Is this still in development? I would like this to be in the auth directive itself and not stuck in a JS Hook. Right now I can prevent a user from adding content as another user with the add rules, but the user can add data as their own and then update it to belong to a different user. This is a security whole as we do not want to allow users updating data and removing them as the author and assigning somebody else to make it appear that the other user is the original author.
This will be possible once we introduce JS Hooks. But we may need to decide if we want to add this in auth directly. Let me have a discussion with the team and update you if we plan to do it in the upcoming release.
cc: @pawan
Can we please get this implemented! This desperately needs to be added to the @auth directly. Without this, it makes the add @auth pointless, as I can simply add something and change it later.
I just started learning about DGraph, and I was delighted to see how auth rules work here, finally something that works in the same simple but powerful mental framework that I always imagined (and which was hard to implement with basic CRUD hooks other solutions offer). But then I came across this exact issue when reading the docs - it seems this defeats a large portion of the otherwise amazing functionality of auth rules in DGraph! I can’t believe that this is still not implemented… are there any plans to get it some time soon? And what are the least cumbersome workarounds…? I hate duplicate code and multiple sources of truth not only is it annoying and inconvenient, it can also lead to security holes unnecessarily easily…
I’m not sure how cumbersome this might seem to you, but you could implement event sourcing to treat the database like an accounting ledger: an event is committed that updates application state; application state cannot be directly mutated. Instead of updating data, you add a new event to update the state.

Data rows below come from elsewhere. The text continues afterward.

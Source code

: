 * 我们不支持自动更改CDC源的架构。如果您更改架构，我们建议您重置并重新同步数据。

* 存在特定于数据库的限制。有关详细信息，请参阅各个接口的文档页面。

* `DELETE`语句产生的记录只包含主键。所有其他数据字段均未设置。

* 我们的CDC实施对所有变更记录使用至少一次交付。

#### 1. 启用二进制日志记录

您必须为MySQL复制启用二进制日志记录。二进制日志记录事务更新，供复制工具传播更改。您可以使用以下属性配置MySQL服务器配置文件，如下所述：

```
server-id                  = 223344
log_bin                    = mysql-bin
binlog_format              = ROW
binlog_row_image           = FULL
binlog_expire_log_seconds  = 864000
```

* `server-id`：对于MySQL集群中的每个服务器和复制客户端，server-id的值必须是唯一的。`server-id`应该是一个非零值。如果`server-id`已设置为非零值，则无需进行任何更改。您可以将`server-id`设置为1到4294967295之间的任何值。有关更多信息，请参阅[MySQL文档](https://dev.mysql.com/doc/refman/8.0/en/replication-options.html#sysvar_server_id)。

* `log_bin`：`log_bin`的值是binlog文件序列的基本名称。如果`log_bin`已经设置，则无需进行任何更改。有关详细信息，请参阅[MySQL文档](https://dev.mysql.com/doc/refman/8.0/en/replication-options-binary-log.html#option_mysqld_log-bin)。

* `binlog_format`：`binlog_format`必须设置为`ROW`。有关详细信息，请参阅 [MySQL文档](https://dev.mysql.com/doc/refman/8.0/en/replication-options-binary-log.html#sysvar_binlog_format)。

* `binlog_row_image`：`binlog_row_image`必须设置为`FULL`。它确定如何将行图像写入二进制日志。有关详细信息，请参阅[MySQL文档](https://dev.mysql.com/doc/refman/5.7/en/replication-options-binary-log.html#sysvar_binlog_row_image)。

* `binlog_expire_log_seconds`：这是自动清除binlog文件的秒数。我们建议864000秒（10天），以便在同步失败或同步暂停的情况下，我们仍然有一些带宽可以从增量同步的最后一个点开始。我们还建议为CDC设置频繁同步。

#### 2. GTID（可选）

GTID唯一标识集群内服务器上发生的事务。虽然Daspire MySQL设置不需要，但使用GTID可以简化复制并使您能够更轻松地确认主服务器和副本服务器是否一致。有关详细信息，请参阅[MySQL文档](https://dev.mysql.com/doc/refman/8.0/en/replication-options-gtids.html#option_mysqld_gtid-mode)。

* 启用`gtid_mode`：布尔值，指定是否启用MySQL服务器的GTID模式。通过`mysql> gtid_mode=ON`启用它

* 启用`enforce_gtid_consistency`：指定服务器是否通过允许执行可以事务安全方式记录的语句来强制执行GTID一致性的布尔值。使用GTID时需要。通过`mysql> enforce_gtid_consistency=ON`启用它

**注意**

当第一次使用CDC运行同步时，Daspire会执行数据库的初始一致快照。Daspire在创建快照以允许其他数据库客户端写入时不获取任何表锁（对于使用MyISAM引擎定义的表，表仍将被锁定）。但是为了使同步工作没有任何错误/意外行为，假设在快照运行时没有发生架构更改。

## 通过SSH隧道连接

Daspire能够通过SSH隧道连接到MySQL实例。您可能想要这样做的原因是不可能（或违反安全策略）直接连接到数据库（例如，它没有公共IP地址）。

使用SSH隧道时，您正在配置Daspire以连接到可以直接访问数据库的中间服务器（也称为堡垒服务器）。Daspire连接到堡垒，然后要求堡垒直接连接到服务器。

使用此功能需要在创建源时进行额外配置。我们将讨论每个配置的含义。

Example in the accounting sense: You realize you recorded the wrong amount of money transferred from one account to another. Instead of updating the record to correct the error, you add a new record moving a portion back to the source account so that the net transfer is correct. No record was updated. No record was deleted.
In the application sense using a Todos application: Create an event (an actual node in the db) called addTodo with all the data you need. If you want to update the todo, create another event called updateTodo with the updated data. If you want to delete a todo, create a new event called deleteTodo, probably only indicating the ID of the Todo. Now you have a timeline/audit log for everything that has ever happened to that Todo. In practice, you would prohibit update and delete mutations on events.
How would you implement the state? Two ways: 1) Use lambda functions to write/update the state nodes, disable all mutations on state nodes, and allow users to query both events and state nodes. The state nodes would appear like the database without event sourcing, but the events could be queried to help users understand how the state came to be; the event store is the source of truth from which the entire state could be rebuilt simply by replaying all the events in chronological order. 2) The front-end builds the state on-the-fly from the events.
Event sourcing provides excellent security in the sense of data integrity while also solving this update problem: In an event sourced application nothing is ever updated. One noteworthy consequence of this is that event sourced databases consume more disk space, but disk space is pretty cheap these days.